Did your teacher tell you that with 20$ you could obtain 23 candies?
From reading the problem it stands to reason that you have to PURCHASE a candy to receive a coupon. Reedeming 1 coupon to receive 1 candy+ another coupon doesn't make sense to me.
1$ = 1 candy + 1 coupon.
Therefore: 20$ = 20 candy + 20 coupon.
20 coupon = 2 candy + 6 remaining coupons.
Therefore 20 candy + 2 candy = 22 candy total with still only 6 coupons.. no? (not 8)
As for your code as is:
1) Might want to choose variable names more relevant/informative than
s &
n or your teacher will have a hissy fit.
2) Your loop has no changing condition as the above poster mentioned leading to an infinite loop.
3) There are better ways to keep your console window open than a cin >>.. been awhile since I programed a console app, but I think something like
getCh() or worst case
System("pause")
4) The code
n=money+(money/7); by itself may give you the correct answer if you only get a coupon upon 1$ purchase rather than your current 1$ purchase or 1 coupon redeem.
Do you want to use a loop or do you have to use a loop?

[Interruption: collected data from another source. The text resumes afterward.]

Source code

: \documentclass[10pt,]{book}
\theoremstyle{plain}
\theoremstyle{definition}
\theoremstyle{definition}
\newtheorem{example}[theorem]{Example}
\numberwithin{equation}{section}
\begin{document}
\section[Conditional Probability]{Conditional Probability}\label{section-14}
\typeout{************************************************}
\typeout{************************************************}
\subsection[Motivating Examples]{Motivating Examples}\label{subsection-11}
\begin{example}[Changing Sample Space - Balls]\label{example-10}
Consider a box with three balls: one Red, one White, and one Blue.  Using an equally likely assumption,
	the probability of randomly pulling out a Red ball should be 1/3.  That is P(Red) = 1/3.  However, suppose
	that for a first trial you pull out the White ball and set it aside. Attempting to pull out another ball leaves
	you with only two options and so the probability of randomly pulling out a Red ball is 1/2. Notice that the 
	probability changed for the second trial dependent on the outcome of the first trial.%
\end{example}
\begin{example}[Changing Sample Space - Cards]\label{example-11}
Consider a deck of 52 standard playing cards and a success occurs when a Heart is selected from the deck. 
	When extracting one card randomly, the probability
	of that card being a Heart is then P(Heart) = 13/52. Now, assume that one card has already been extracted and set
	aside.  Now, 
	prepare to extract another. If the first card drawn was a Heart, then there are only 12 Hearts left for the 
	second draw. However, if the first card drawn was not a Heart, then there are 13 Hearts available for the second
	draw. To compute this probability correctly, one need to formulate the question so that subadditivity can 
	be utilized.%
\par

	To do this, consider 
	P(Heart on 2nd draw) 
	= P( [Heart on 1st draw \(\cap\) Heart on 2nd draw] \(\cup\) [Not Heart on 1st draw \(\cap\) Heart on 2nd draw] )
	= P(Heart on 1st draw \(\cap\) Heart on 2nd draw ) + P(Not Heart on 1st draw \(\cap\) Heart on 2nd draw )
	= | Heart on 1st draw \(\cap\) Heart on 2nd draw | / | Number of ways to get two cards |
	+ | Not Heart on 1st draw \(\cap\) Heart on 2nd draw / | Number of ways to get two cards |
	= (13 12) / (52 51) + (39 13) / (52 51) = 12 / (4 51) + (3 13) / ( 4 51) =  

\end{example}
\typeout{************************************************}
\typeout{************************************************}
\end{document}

A valid loop requires a changing condition.. Example:
Code:
int money, ;
cin >> money;
int candies = 0;
int coupons = 0;
int changingVariable = 0; // This variable controls the loop and changes. Of course you wouldn't call it changingVariable
while (changingVariable < money)
{
candies = candies + 1;
coupons = coupons + 1;
changingVariable = changingVariable + 1;
}